General characteristics
- Class & type: Téméraire-class ship of the line
- Displacement: 3,069 tonneaux
- Tons burthen: 1,537 port tonneaux
- Length: 55.87 m (183 ft 4 in)
- Beam: 14.46 m (47 ft 5 in)
- Draught: 7.15 m (23.5 ft)
- Depth of hold: 7.15 m (23 ft 5 in)
- Sail plan: Full-rigged ship
- Crew: 705
- Armament: 74 guns:; Lower gun deck: 28 × 36 pdr guns; Upper gun deck: 30 × 18 pdr guns; Forecastle and Quarterdeck: 16 × 8 pdr guns;

= French ship Jupiter (1789) =

Ship of the line of the French Navy

Jupiter was a 74-gun built for the French Navy during the 1780s. Completed in 1790, she played a minor role in the French Revolutionary Wars.

==Description==
The Téméraire-class ships had a length of 55.87 m, a beam of 14.46 m and a depth of hold of 7.15 m. The ships displaced 3,069 tonneaux and had a mean draught of 7.15 m. They had a tonnage of 1,537 port tonneaux. Their crew numbered 705 officers and ratings during wartime. They were fitted with three masts and ship rigged.

The muzzle-loading, smoothbore armament of the Téméraire class consisted of twenty-eight 36-pounder long guns on the lower gun deck, thirty 18-pounder long guns and thirty 18-pounder long guns on the upper gun deck. On the quarterdeck and forecastle were a total of sixteen 8-pounder long guns. Beginning with the ships completed after 1787, the armament of the Téméraires began to change with the addition of four 36-pounder obusiers on the poop deck (dunette). Some ships had instead twenty 8-pounders.
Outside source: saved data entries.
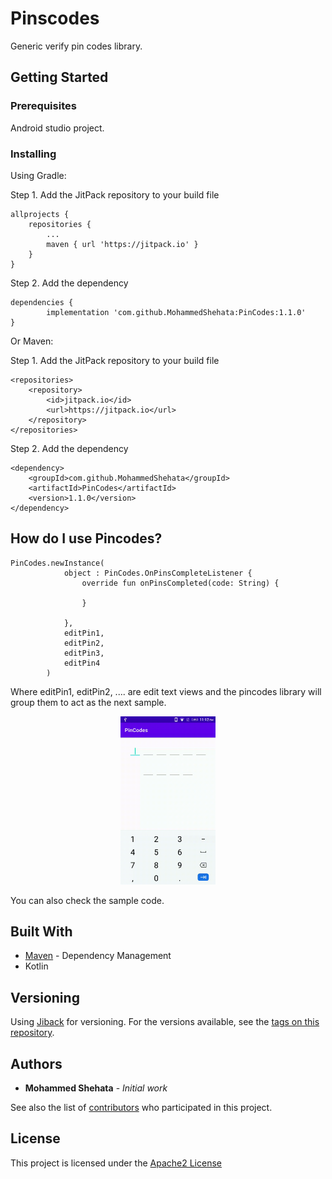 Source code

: # Pinscodes

Generic verify pin codes library.

## Getting Started


### Prerequisites

Android studio project.

### Installing

Using Gradle:

Step 1. Add the JitPack repository to your build file

	allprojects {
		repositories {
			...
			maven { url 'https://jitpack.io' }
		}
	}

Step 2. Add the dependency

	dependencies {
	        implementation 'com.github.MohammedShehata:PinCodes:1.1.0'
	}


Or Maven:

Step 1. Add the JitPack repository to your build file

	<repositories>
		<repository>
		    <id>jitpack.io</id>
		    <url>https://jitpack.io</url>
		</repository>
	</repositories>

Step 2. Add the dependency

	<dependency>
	    <groupId>com.github.MohammedShehata</groupId>
	    <artifactId>PinCodes</artifactId>
	    <version>1.1.0</version>
	</dependency>

## How do I use Pincodes?


```
PinCodes.newInstance(
            object : PinCodes.OnPinsCompleteListener {
                override fun onPinsCompleted(code: String) {
                    
                }

            },
            editPin1,
            editPin2,
            editPin3,
            editPin4
        )
```
Where editPin1, editPin2, .... are edit text views and the pincodes library will group them to act as the next sample.

<p align="center">
  <img src="static/pinscode_sample.gif" width="30%"/>
</p>

You can also check the sample code.
## Built With

* [Maven](https://maven.apache.org/) - Dependency Management
* Kotlin

## Versioning

Using [Jiback](https://jitpack.io/) for versioning. For the versions available, see the [tags on this repository](https://github.com/MohammedShehata/PinCodes/tags). 

## Authors

* **Mohammed Shehata** - *Initial work*

See also the list of [contributors](https://github.com/MohammedShehata/Speedometer/contributors) who participated in this project.

## License

This project is licensed under the [Apache2 License](https://www.apache.org/licenses/LICENSE-2.0)


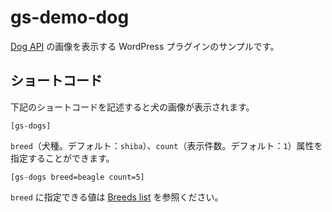 # gs-demo-dog

[Dog API](https://dog.ceo/dog-api/) の画像を表示する WordPress プラグインのサンプルです。

## ショートコード

下記のショートコードを記述すると犬の画像が表示されます。

```
[gs-dogs]
```

`breed`（犬種。デフォルト：`shiba`）、`count`（表示件数。デフォルト：`1`）属性を指定することができます。

```
[gs-dogs breed=beagle count=5]
```

`breed` に指定できる値は [Breeds list](https://dog.ceo/dog-api/breeds-list) を参照ください。
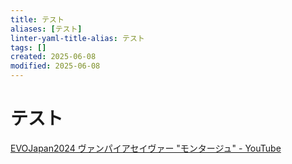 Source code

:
 ```yaml
---
title: テスト
aliases: [テスト]
linter-yaml-title-alias: テスト
tags: []
created: 2025-06-08
modified: 2025-06-08
---
```


# テスト

[EVOJapan2024 ヴァンパイアセイヴァー "モンタージュ" - YouTube](https://www.youtube.com/watch?v=WuBcqNtt7vI)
== Construction and career ==
Jupiter was ordered on 19 October 1787 and laid down at the Arsenal de Rochefort in June 1788. The ship was launched on 4 November 1789 and completed in October 1790. In 1790, under Captain Belugat, Jupiter was part of the 1st Division of the Brest squadron, under Du Chilleau de La Roche, along with Apollon and the 32-gun frigate Surveillante, under Sarcé. In August 1790, Captain Gouzillon de Bélizal took command, which he retained until 1791.

Between 1791 and 1793, Jupiter was based in Saint-Domingue. In March 1794, she was renamed Montagnard. On 29 May, during the May 1794 Atlantic campaign, she encountered a British squadron; in the ensuing engagement, she sustained damage which prevented her from taking part in the subsequent battle of the Glorious First of June itself. The ship was renamed Démocrate on 18 May 1795, and back to Jupiter on 30 May. On 7 August, she took part in the recapture from the British of . The ship was renamed Batave on 27 April 1798. The next year, she took part in the Croisière de Bruix. Condemned in 1807, she was broken up in Brest.